One spring day in Istanbul

There is so much to catch up with, but this post is just about yesterday, my first day alone in Istanbul. Helen got the shuttle bus to the airport and I moved from the lovely Tulip Guesthouse back to the Hotel Golden Horn - a 15 min walk along cobbled streets. Makes sense now that when you are buying 'luggages', replaceable wheels are A Good Thing.

First stop - tram and metro to the Chora Museum. Here's an image of what it used to look like - it still does, but much of the building is currently under restoration so you can only see a small bit of the interior.

Still, I gasped out loud when I walked in.

The Chora is an ancient Greek Orthodox church that became a mosque and now is a museum rich with Byzantine mosaics, and also frescos, thought to be by the same artists. A sign of the times that I was almost alone here. One other person...

You can see in the bigger photo above, middle on the right, there's a small museum shop in the building.
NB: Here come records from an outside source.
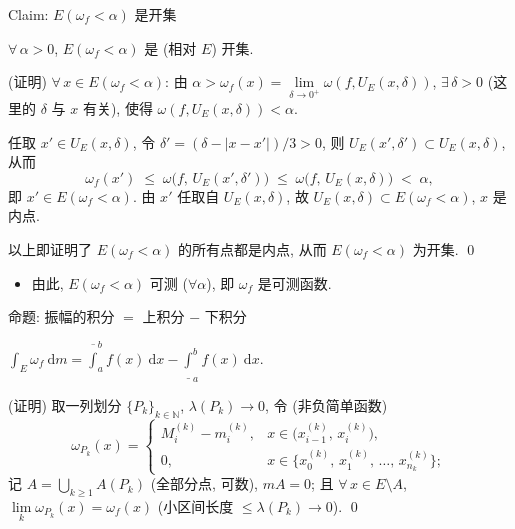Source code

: 
\begin{frame}{Claim: $E(\omega_f < \alpha)$ 是开集}

\begin{lem}
$\forall\, \alpha > 0$, $E(\omega_f < \alpha)$ 是 (相对 $E$) 开集.
\end{lem}

\startproof[bg=yellow, fg=red](证明)
$\forall\, x \in E(\omega_f < \alpha)$: 由
$\alpha > \omega_f(x) = \lim\limits_{\delta \to 0^+} \omega(f, U_E(x, \delta))$,
$\exists\, \delta > 0$ (这里的 $\delta$ 与 $x$ 有关), 使得
$\omega(f, U_E(x, \delta)) < \alpha$.

任取 $x' \in U_E(x, \delta)$, 令 $\delta' = (\delta - |x - x'|)/3 > 0$,
则 $U_E(x', \delta') \subset U_E(x, \delta)$, 从而
\[
\omega_f(x') \;\leqslant\; \omega\big( f,\, U_E(x', \delta') \big)
\;\leqslant\; \omega\big( f,\, U_E(x, \delta) \big) \;<\; \alpha ,
\]
即 $x' \in E(\omega_f < \alpha)$. 由 $x'$ 任取自 $U_E(x, \delta)$,
故 $U_E(x, \delta) \subset E(\omega_f < \alpha)$, $x$ 是\alert{内点}.

以上即证明了 $E(\omega_f < \alpha)$ 的所有点都是内点, 从而 $E(\omega_f < \alpha)$ 为开集.
\qed

\pause

\begin{itemize}
\item 由此, $E(\omega_f < \alpha)$ 可测 ($\forall \alpha$), 即 $\omega_f$ 是可测函数.
\end{itemize}

\end{frame}


\begin{frame}{命题: 振幅的积分 $=$ 上积分 $-$ 下积分}

\begin{prop}
$\displaystyle \int_E \omega_f ~ \mathrm{d} m
= \overline{\int}_a^b f(x) ~ \mathrm{d} x - \underline{\int}_a^b f(x) ~ \mathrm{d} x$.
\end{prop}

\startproof[bg=yellow, fg=red](证明)
取一列划分 $\{P_k\}_{k \in \mathbb{N}}$, $\lambda(P_k) \to 0$, 令 (非负简单函数)
\[
\omega_{P_k}(x) =
\begin{cases}
M_i^{(k)} - m_i^{(k)} , & x \in \big( x_{i-1}^{(k)},\, x_i^{(k)} \big), \\
0 , & x \in \big\{ x_0^{(k)},\, x_1^{(k)},\, \dots,\, x_{n_k}^{(k)} \big\} ;
\end{cases}
\]
记 $A = \bigcup_{k \geqslant 1} A(P_k)$ (全部分点, 可数), $mA = 0$;
且 $\forall\, x \in E \setminus A$, $\lim\limits_{k} \omega_{P_k}(x) = \omega_f(x)$
(小区间长度 $\leqslant \lambda(P_k) \to 0$).
\qed

\end{frame}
Things were so quiet that I snapped a photo of the police or security people at the entry. They scan bags, in a desultory way, as people come in. He indicated to me, very politely, that I was not allowed to photograph them. As he was saying this, there was some shouting outside. Action stations in an instant. He reached for his gun and whirled around and raced out, and so did his companion, followed by the shop attendant and several others as the shouting escalated.
You think there are lots of blokes here with nothing to do but ogle the passing tourists, but actually there are plain-clothed police everywhere. I was slinking back into the building with my heart thumping and missed whatever happened, but when I asked a couple of people after the ruckus has died down, they suddenly didn't understand English. All I saw was a cleaner with a twig broom scrubbing at the cobblestones in about the spot so I can only imagine there was bloodshed - a fight? Shows though how edgy things are at the moment. Helen had told me just that morning that Australia had lifted its travel warning to a higher level of alert. Good to know the police are about. There's a cabin just outside my hotel with about 5 or 6 men there most of the day and they do check some of the people passing by.
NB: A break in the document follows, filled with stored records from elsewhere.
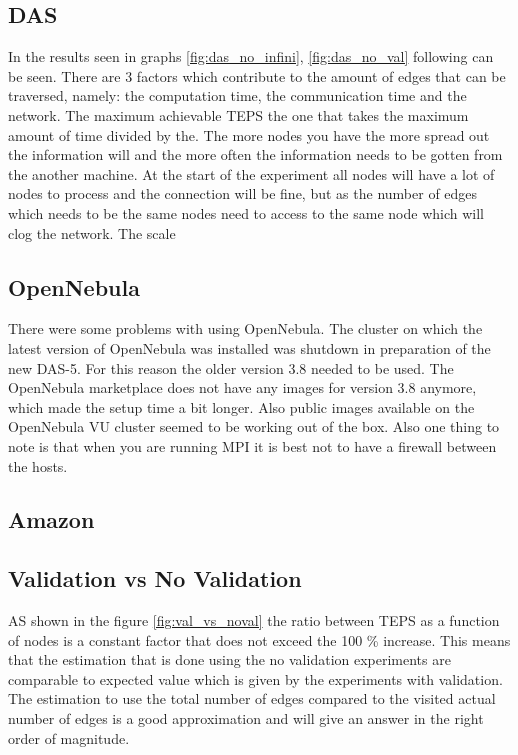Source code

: \subsection{DAS}
In the results seen in graphs \ref{fig:das_no_infini}, \ref{fig:das_no_val} following can be seen. There are 3 factors which contribute to the amount of edges that can be traversed, namely: the computation time, the communication time and the network. The maximum achievable TEPS the one that takes the maximum amount of time divided by the. The more nodes you have the more spread out the information will and the more often the information needs to be gotten from the another machine. At the start of the experiment all nodes will have a lot of nodes to process and the connection will be fine, but as the number of edges which needs to be the same nodes need to access to the same node which will clog the network.
The scale 


\subsection{OpenNebula}
There were some problems with using OpenNebula. The cluster on which the latest version of OpenNebula was installed was shutdown in preparation of the new DAS-5. For this reason the older version 3.8 needed to be used. The OpenNebula marketplace does not have any images for version 3.8 anymore, which made the setup time a bit longer. Also public images available on the OpenNebula VU cluster seemed to be working out of the box. Also one thing to note is that when you are running MPI it is best not to have a firewall between the hosts. 

\subsection{Amazon}

\subsection{Validation vs No Validation}
AS shown in the figure \ref{fig:val_vs_noval} the ratio between TEPS as a function of nodes is a constant factor that does not exceed the 100 \% increase. This means that the estimation that is done using the no validation experiments are comparable to expected value which is given by the experiments with validation. The estimation to use the total number of edges compared to the visited actual number of edges is a good approximation and will give an answer in the right order of magnitude.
Back to the Chora. It is in a suburban area just inside the second city walls, the ones built by Emperor Theodosios. Mostly apartment buildings in steep narrow streets that got narrower and poorer as I wandered down towards the Golden Horn (the real one, not the hotel of same name) and then back up again in search of another museum, the Fethiye.



 I came across this interesting building which is all boarded up and fenced off. 

Turns out this is the Ottoman Baroque Ahrida Synagogue and I'm in the heart of the historically Jewish area of Istanbul. Most of the women here are wearing full burka with faces covered and only eyes showing, and a lot of the men were wearing some sort of headgear. 

I did eventually stumble across the Fethiye Museum. Here too you can only see a small part of the interior. More mosaics. 


 Beautiful little garden. Lovely afternoon sun. I asked the ticket attendant about which way to walk to the ferry to go back to the Old City. "Lady, you can wait just five minutes? I live Taksim side, every day go near, I take you." So that's what happened. I went in his old Russian car and he dropped me at the edge of the Old City. "Lady, you get out now. I turn here." Be safe, he said, in Turkish.

This is where he dropped me, by the ferry terminal close to my hotel. Locals enjoying the mild afternoon.